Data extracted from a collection
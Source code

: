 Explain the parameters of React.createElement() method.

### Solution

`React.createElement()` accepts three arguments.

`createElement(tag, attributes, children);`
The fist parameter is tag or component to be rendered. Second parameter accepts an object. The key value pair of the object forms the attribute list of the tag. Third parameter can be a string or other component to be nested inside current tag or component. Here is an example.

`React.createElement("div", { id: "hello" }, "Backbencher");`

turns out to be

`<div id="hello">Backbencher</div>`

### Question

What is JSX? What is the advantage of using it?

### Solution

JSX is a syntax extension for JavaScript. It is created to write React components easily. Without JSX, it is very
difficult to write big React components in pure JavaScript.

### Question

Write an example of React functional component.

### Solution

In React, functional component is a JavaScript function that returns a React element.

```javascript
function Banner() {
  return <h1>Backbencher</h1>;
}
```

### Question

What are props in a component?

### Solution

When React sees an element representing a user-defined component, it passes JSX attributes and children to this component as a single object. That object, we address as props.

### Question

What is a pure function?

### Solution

WHAT YOU ARE ASKED TO DO →
From the records above, pull every line that has the string "Backbencher" and copy it.

WORKED SOLUTION →
`React.createElement("div", { id: "hello" }, "Backbencher");`
`<div id="hello">Backbencher</div>`
  return <h1>Backbencher</h1>;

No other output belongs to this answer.